Stored data entries
====

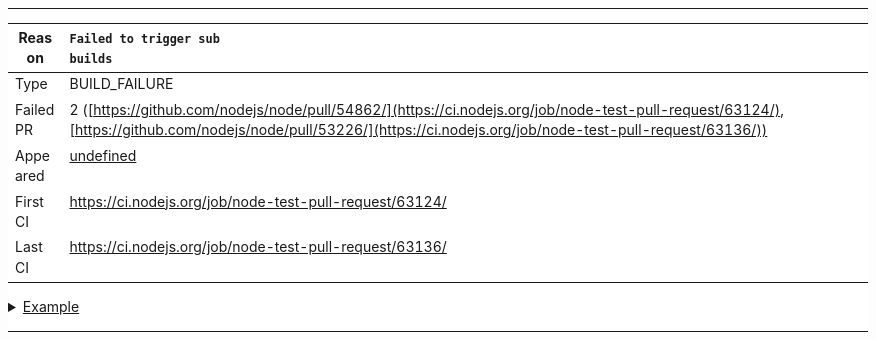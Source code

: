 -------

| Reason | <code>Failed to trigger sub builds</code> |
| - | :- |
| Type | BUILD_FAILURE |
| Failed PR | 2 ([https://github.com/nodejs/node/pull/54862/](https://ci.nodejs.org/job/node-test-pull-request/63124/), [https://github.com/nodejs/node/pull/53226/](https://ci.nodejs.org/job/node-test-pull-request/63136/)) |
| Appeared | [undefined](https://ci.nodejs.org/job/node-test-commit/75247/console) |
| First CI | https://ci.nodejs.org/job/node-test-pull-request/63124/ |
| Last CI | https://ci.nodejs.org/job/node-test-pull-request/63136/ |

<details><summary><a href="https://ci.nodejs.org/job/node-test-commit/75247/console">Example</a></summary></details>

-------

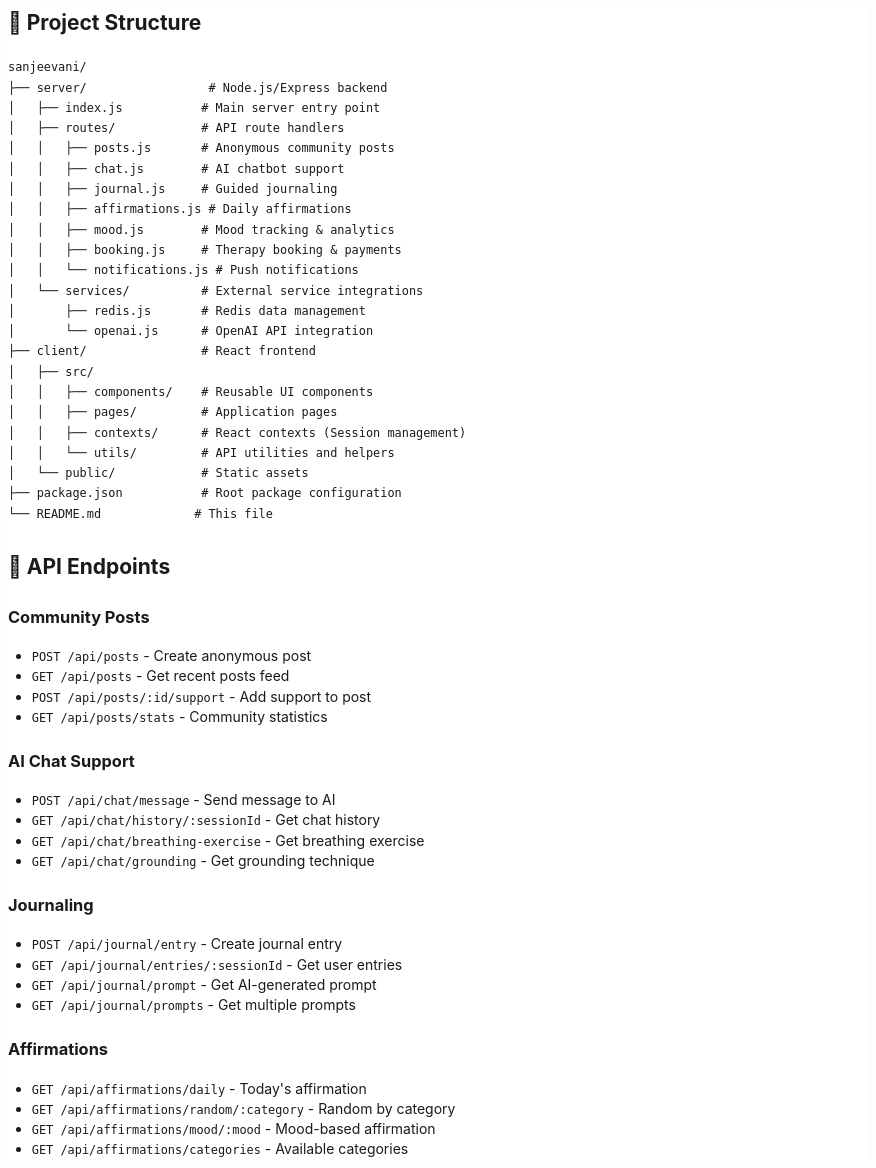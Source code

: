 ## 📁 Project Structure

```
sanjeevani/
├── server/                 # Node.js/Express backend
│   ├── index.js           # Main server entry point
│   ├── routes/            # API route handlers
│   │   ├── posts.js       # Anonymous community posts
│   │   ├── chat.js        # AI chatbot support
│   │   ├── journal.js     # Guided journaling
│   │   ├── affirmations.js # Daily affirmations
│   │   ├── mood.js        # Mood tracking & analytics
│   │   ├── booking.js     # Therapy booking & payments
│   │   └── notifications.js # Push notifications
│   └── services/          # External service integrations
│       ├── redis.js       # Redis data management
│       └── openai.js      # OpenAI API integration
├── client/                # React frontend
│   ├── src/
│   │   ├── components/    # Reusable UI components
│   │   ├── pages/         # Application pages
│   │   ├── contexts/      # React contexts (Session management)
│   │   └── utils/         # API utilities and helpers
│   └── public/            # Static assets
├── package.json           # Root package configuration
└── README.md             # This file
```

## 🔌 API Endpoints

### Community Posts
- `POST /api/posts` - Create anonymous post
- `GET /api/posts` - Get recent posts feed
- `POST /api/posts/:id/support` - Add support to post
- `GET /api/posts/stats` - Community statistics

### AI Chat Support
- `POST /api/chat/message` - Send message to AI
- `GET /api/chat/history/:sessionId` - Get chat history
- `GET /api/chat/breathing-exercise` - Get breathing exercise
- `GET /api/chat/grounding` - Get grounding technique

### Journaling
- `POST /api/journal/entry` - Create journal entry
- `GET /api/journal/entries/:sessionId` - Get user entries
- `GET /api/journal/prompt` - Get AI-generated prompt
- `GET /api/journal/prompts` - Get multiple prompts

### Affirmations
- `GET /api/affirmations/daily` - Today's affirmation
- `GET /api/affirmations/random/:category` - Random by category
- `GET /api/affirmations/mood/:mood` - Mood-based affirmation
- `GET /api/affirmations/categories` - Available categories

====

Would you restate, exactly and with no pictures, the lines of the entries above from the one containing "CI | https://ci.nodejs.org/job/node-test-pull-request/63136/ |" through the one containing "### AI Chat Support"?

| Last CI | https://ci.nodejs.org/job/node-test-pull-request/63136/ |

<details><summary><a href="https://ci.nodejs.org/job/node-test-commit/75247/console">Example</a></summary></details>

-------

Source code

: ## 📁 Project Structure

```
sanjeevani/
├── server/                 # Node.js/Express backend
│   ├── index.js           # Main server entry point
│   ├── routes/            # API route handlers
│   │   ├── posts.js       # Anonymous community posts
│   │   ├── chat.js        # AI chatbot support
│   │   ├── journal.js     # Guided journaling
│   │   ├── affirmations.js # Daily affirmations
│   │   ├── mood.js        # Mood tracking & analytics
│   │   ├── booking.js     # Therapy booking & payments
│   │   └── notifications.js # Push notifications
│   └── services/          # External service integrations
│       ├── redis.js       # Redis data management
│       └── openai.js      # OpenAI API integration
├── client/                # React frontend
│   ├── src/
│   │   ├── components/    # Reusable UI components
│   │   ├── pages/         # Application pages
│   │   ├── contexts/      # React contexts (Session management)
│   │   └── utils/         # API utilities and helpers
│   └── public/            # Static assets
├── package.json           # Root package configuration
└── README.md             # This file
```

## 🔌 API Endpoints

### Community Posts
- `POST /api/posts` - Create anonymous post
- `GET /api/posts` - Get recent posts feed
- `POST /api/posts/:id/support` - Add support to post
- `GET /api/posts/stats` - Community statistics

### AI Chat Support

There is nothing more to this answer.